Complete step by step answer:
let the given integral be equal to $I$.
$I = \int {\log xdx} $
Using by-parts integration,
Take the first function as $\log x$ and the second function as $1$.
$I = \left[ {\log (x)\int {1dx} - \int {\dfrac{{d\left( {\log x} \right)}}{{dx}} \times \left( {\int {1dx} } \right)dx} } \right]$
Integration of $1$ is x.
$I = \left[ {\log x\left( x \right) - \int {\dfrac{{d\left( {\log x} \right)}}{{dx}} \times xdx} } \right]$
Differentiation of log(x) is $\dfrac{1}{x}$.
$I = \,\left[ {\log \left( x \right) - \int {\dfrac{x}{x}dx} } \right]$
On dividing, we get
$I = \left[ {\log \left( x \right) - \int {1dx} } \right] \\$
$\Rightarrow I = x\log \left( x \right) - x + c \\$
Here, c is the constant of integration.

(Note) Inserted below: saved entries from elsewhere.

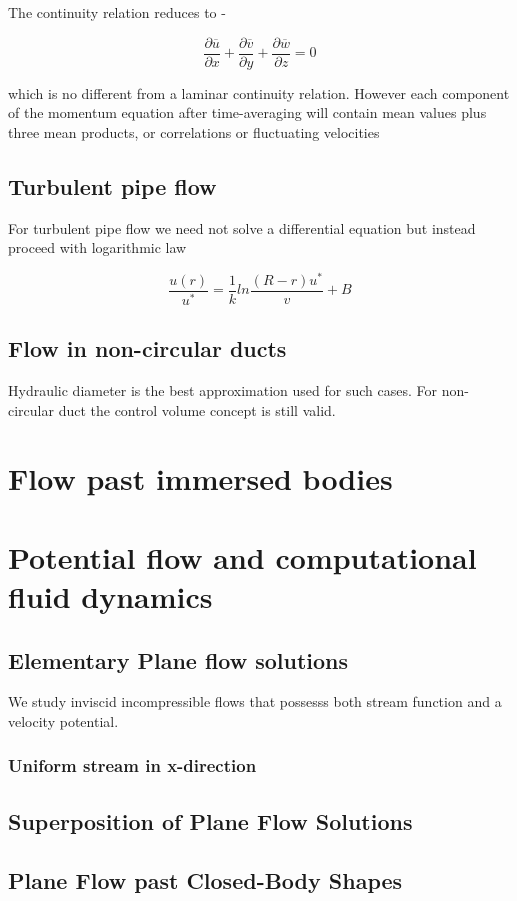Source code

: \documentclass{report}
\begin{document}
The continuity relation reduces to - 

\[ \frac{\partial \overline{u}}{\partial x} + \frac{\partial \overline{v}}{\partial y} + \frac{\partial \overline{w}}{\partial z} = 0 \] 

which is no different from a laminar continuity relation.
However each component of the momentum equation after time-averaging will contain mean values plus three mean products, or correlations or
fluctuating velocities 
\section{Turbulent pipe flow}
For turbulent pipe flow we need not solve a differential equation but instead proceed with logarithmic law 

\[ \frac{u(r)}{u^*} = \frac{1}{k} ln \frac{(R-r)u^*}{v} + B\]
\section{Flow in non-circular ducts}
Hydraulic diameter is the best approximation used for such cases. For non-circular duct the control volume concept is still valid.
\chapter{Flow past immersed bodies}

\chapter{Potential flow and computational fluid dynamics}
\section{Elementary Plane flow solutions}
We study inviscid incompressible flows that possesss both stream function and a velocity potential.
\subsection{Uniform stream in x-direction}

\section{Superposition of Plane Flow Solutions}
\section{Plane Flow past Closed-Body Shapes}
\end{document}
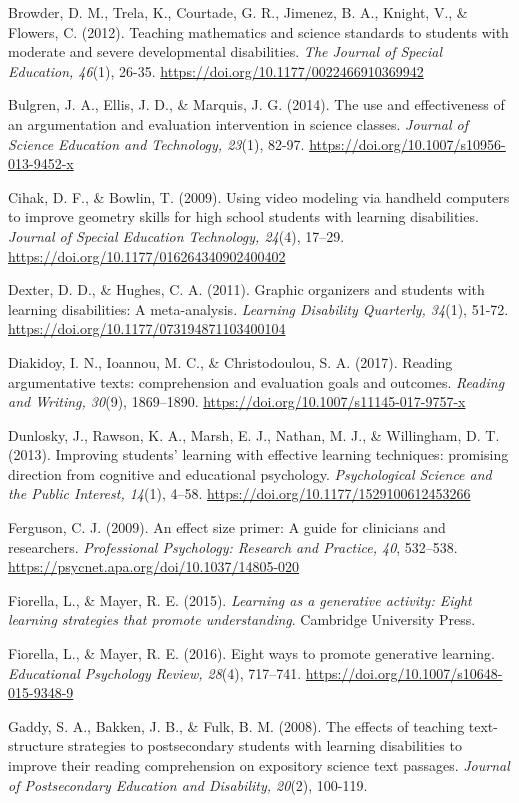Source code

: \documentclass[11.5pt]{sig-alternate} %
\begin{document}
Browder, D. M., Trela, K., Courtade, G. R., Jimenez, B. A., Knight, V., \& Flowers, C. (2012). Teaching mathematics and science standards to students with moderate and severe developmental disabilities. \textit{The Journal of Special Education, 46}(1), 26-35. \url{https://doi.org/10.1177/0022466910369942}

Bulgren, J. A., Ellis, J. D., \& Marquis, J. G. (2014). The use and effectiveness of an argumentation and evaluation intervention in science classes. \textit{Journal of Science Education and Technology, 23}(1), 82-97. \url{https://doi.org/10.1007/s10956-013-9452-x}

 Cihak, D. F., \& Bowlin, T. (2009). Using video modeling via handheld computers to improve geometry skills for high school students with learning disabilities. \textit{Journal of Special Education Technology, 24}(4), 17–29. \url{https://doi.org/10.1177/016264340902400402}
 
Dexter, D. D., \& Hughes, C. A. (2011). Graphic organizers and students with learning disabilities: A meta-analysis. \textit{Learning Disability Quarterly, 34}(1), 51-72. \url{https://doi.org/10.1177/073194871103400104}

Diakidoy, I. N., Ioannou, M. C., \& Christodoulou, S. A. (2017). Reading argumentative texts: comprehension and evaluation goals and outcomes. \textit{Reading and Writing, 30}(9), 1869–1890. \url{https://doi.org/10.1007/s11145-017-9757-x}

Dunlosky, J., Rawson, K. A., Marsh, E. J., Nathan, M. J., \& Willingham, D. T. (2013). Improving students’ learning with effective learning techniques: promising direction from cognitive and educational psychology. \textit{Psychological Science and the Public Interest, 14}(1), 4–58. \url{https://doi.org/10.1177/1529100612453266}

Ferguson, C. J. (2009). An effect size primer: A guide for clinicians and researchers. \textit{Professional Psychology: Research and Practice, 40}, 532–538. \url{https://psycnet.apa.org/doi/10.1037/14805-020}

Fiorella, L., \& Mayer, R. E. (2015). \textit{Learning as a generative activity: Eight learning strategies that promote understanding}. Cambridge University Press. 

Fiorella, L., \& Mayer, R. E. (2016). Eight ways to promote generative learning. \textit{Educational Psychology Review, 28}(4), 717–741. \url{https://doi.org/10.1007/s10648-015-9348-9}

Gaddy, S. A., Bakken, J. B., \& Fulk, B. M. (2008). The effects of teaching text-structure strategies to postsecondary students with learning disabilities to improve their reading comprehension on expository science text passages. \textit{Journal of Postsecondary Education and Disability, 20}(2), 100-119.
\end{document}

We can also write $1$ as log(e).Therefore,
$I = \left[ {x\log (x) - x\log (e) + c} \right] \\$
Taking x common,
$I = x\left[ {\log \left( x \right) - \log \left( e \right)} \right] + c \\ $
Now, using the property of logarithm,
$\log \left( {\dfrac{a}{b}} \right) = \log \left( a \right) - \log \left( b \right) \\$
$\therefore I = x\log \left( {\dfrac{x}{e}} \right) + c$

Hence, the correct answer is option A.

Note: Using $1$ as a function in by-parts integration is a standard format of integration. There is one alternative to this question. You can also differentiate the options and after differentiation, the option which matches with the integral will be the correct answer. On differentiation, the constant of integration becomes zero. We can use this method in simple questions but not in complex ones.